THE DATA Start Marker

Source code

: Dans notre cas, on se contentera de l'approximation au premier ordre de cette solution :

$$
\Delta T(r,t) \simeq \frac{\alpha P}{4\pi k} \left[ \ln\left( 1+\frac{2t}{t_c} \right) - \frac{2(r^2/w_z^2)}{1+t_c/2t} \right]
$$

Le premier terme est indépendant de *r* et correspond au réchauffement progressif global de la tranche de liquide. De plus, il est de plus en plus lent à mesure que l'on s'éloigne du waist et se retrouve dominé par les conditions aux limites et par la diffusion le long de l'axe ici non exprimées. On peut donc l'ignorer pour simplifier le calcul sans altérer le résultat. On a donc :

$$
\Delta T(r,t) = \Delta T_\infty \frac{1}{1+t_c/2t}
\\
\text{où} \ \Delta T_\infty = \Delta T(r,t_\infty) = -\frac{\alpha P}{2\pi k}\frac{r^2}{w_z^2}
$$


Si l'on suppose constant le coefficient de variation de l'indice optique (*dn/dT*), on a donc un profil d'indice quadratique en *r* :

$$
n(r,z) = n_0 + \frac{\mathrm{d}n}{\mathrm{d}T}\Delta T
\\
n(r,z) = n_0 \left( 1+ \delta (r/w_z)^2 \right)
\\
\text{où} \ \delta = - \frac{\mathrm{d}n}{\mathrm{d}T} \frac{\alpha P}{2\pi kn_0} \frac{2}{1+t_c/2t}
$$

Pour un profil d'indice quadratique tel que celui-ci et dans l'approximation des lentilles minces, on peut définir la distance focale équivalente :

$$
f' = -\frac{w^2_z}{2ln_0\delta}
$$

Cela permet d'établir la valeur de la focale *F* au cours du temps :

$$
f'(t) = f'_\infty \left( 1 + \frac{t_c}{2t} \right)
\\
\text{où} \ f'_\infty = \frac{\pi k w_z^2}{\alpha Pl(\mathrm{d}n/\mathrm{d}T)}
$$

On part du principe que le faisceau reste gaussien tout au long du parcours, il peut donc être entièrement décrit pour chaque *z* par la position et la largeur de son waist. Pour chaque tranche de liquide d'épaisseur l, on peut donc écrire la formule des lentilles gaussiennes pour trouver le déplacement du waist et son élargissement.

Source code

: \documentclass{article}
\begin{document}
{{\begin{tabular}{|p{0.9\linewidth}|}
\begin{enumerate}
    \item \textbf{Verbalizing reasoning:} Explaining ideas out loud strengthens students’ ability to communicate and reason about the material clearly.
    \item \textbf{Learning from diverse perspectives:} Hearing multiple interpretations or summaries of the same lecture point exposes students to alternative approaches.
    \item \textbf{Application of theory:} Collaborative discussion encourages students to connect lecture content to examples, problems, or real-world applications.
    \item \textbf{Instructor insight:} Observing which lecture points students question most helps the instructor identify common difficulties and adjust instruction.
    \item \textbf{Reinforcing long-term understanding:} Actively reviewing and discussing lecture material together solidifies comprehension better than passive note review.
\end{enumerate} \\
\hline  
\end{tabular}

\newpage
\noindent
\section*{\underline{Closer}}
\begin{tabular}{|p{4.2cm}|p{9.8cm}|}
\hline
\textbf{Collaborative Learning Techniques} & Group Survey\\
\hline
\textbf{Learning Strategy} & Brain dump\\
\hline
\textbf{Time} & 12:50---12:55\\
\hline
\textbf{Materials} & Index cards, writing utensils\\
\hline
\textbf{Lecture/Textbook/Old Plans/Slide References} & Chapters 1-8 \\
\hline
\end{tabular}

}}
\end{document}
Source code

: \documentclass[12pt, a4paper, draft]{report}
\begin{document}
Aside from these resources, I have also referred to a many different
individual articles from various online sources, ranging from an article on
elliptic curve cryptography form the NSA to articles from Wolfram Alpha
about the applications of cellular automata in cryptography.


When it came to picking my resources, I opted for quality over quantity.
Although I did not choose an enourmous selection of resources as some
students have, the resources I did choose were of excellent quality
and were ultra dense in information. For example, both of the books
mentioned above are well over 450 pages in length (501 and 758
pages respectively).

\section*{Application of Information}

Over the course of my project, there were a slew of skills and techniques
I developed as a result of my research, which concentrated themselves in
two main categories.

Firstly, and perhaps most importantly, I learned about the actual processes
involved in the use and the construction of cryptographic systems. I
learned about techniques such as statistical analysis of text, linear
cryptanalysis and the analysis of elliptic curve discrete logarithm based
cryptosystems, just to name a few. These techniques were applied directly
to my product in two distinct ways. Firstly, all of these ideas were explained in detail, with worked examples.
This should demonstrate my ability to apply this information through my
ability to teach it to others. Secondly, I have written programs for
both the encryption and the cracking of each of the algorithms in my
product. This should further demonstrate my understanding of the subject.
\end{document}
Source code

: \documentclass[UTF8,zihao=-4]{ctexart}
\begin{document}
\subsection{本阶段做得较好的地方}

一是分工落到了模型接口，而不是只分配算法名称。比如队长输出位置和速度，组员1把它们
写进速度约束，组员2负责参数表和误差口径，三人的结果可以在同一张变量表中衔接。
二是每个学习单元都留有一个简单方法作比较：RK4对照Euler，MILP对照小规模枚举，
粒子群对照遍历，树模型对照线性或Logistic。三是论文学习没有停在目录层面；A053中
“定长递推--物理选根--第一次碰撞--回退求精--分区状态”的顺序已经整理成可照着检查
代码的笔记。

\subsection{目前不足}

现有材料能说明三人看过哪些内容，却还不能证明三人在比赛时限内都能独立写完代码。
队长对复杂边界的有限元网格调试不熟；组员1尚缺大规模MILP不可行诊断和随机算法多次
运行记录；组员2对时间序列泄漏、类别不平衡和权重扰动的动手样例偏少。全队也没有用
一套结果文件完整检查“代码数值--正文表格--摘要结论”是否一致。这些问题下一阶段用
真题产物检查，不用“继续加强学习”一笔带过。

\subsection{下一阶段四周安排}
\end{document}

THE DATA End Marker

■ EXERCISE DESCRIPTION: Please filter the entries above down to the lines holding "should" and copy them.

■ TASK OUTPUT:
This should demonstrate my ability to apply this information through my
product. This should further demonstrate my understanding of the subject.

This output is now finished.